Problem:
Leave out the pictures, and retype the remaining data exactly.
[Records supplied]
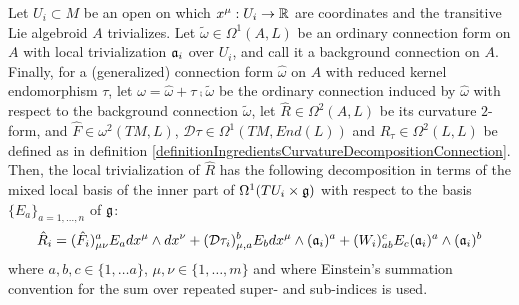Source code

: \begin{theorem}
Let $U_i \subset M$ be an open on which $x^\mu: U_i \to \mathbb{R}$ are coordinates and the transitive Lie algebroid $A$ trivializes. Let $\tilde \omega\in \Omega^1(A, L)$ be an ordinary connection form on $A$ with local trivialization $\mathfrak{a}_i$ over $U_i$, and call it a background connection on $A$. Finally, for a (generalized) connection form $\hat \omega$ on $A$ with reduced kernel endomorphism $\tau$, let $\omega = \hat \omega + \tau \comp \tilde \omega$ be the ordinary connection induced by $\hat \omega$ with respect to the background connection $\tilde \omega$, let $\hat R \in \Omega^2(A, L)$ be its curvature $2$-form, and $\hat F \in \omega^2(TM, L)$, $\mathcal D \tau \in \Omega^1(TM, End(L))$ and $R_\tau \in \Omega^2(L, L)$ be defined as in definition \ref{definitionIngredientsCurvatureDecompositionConnection}. Then, the local trivialization of $\hat R$ has the following decomposition in terms of the mixed local basis of the inner part of $\Omega^1(TU_i \times \mathfrak{g})$ with respect to the basis $\{E_a\}_{a = 1, \dots, n}$ of $\mathfrak{g}$:
\begin{equation}
    \hat R_i = (\hat F_i)_{\mu \nu}^a E_a dx^\mu \wedge dx^\nu + 
                (\mathcal D \tau_i)^b_{\mu, a} E_b  dx^\mu \wedge (\mathfrak{a}_i)^a +
                (W_i)^c_{ab} E_c (\mathfrak{a}_i)^a \wedge (\mathfrak{a}_i)^b
\end{equation}
where $a, b, c \in \{1, \dots a\}$, $\mu, \nu \in \{1, \dots, m\}$ and where Einstein's summation convention for the sum over repeated super- and sub-indices is used.
\end{theorem}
[/Records supplied]
Solution below:
Source code

: \begin{theorem}
Let $U_i \subset M$ be an open on which $x^\mu: U_i \to \mathbb{R}$ are coordinates and the transitive Lie algebroid $A$ trivializes. Let $\tilde \omega\in \Omega^1(A, L)$ be an ordinary connection form on $A$ with local trivialization $\mathfrak{a}_i$ over $U_i$, and call it a background connection on $A$. Finally, for a (generalized) connection form $\hat \omega$ on $A$ with reduced kernel endomorphism $\tau$, let $\omega = \hat \omega + \tau \comp \tilde \omega$ be the ordinary connection induced by $\hat \omega$ with respect to the background connection $\tilde \omega$, let $\hat R \in \Omega^2(A, L)$ be its curvature $2$-form, and $\hat F \in \omega^2(TM, L)$, $\mathcal D \tau \in \Omega^1(TM, End(L))$ and $R_\tau \in \Omega^2(L, L)$ be defined as in definition \ref{definitionIngredientsCurvatureDecompositionConnection}. Then, the local trivialization of $\hat R$ has the following decomposition in terms of the mixed local basis of the inner part of $\Omega^1(TU_i \times \mathfrak{g})$ with respect to the basis $\{E_a\}_{a = 1, \dots, n}$ of $\mathfrak{g}$:
\begin{equation}
    \hat R_i = (\hat F_i)_{\mu \nu}^a E_a dx^\mu \wedge dx^\nu + 
                (\mathcal D \tau_i)^b_{\mu, a} E_b  dx^\mu \wedge (\mathfrak{a}_i)^a +
                (W_i)^c_{ab} E_c (\mathfrak{a}_i)^a \wedge (\mathfrak{a}_i)^b
\end{equation}
where $a, b, c \in \{1, \dots a\}$, $\mu, \nu \in \{1, \dots, m\}$ and where Einstein's summation convention for the sum over repeated super- and sub-indices is used.
\end{theorem}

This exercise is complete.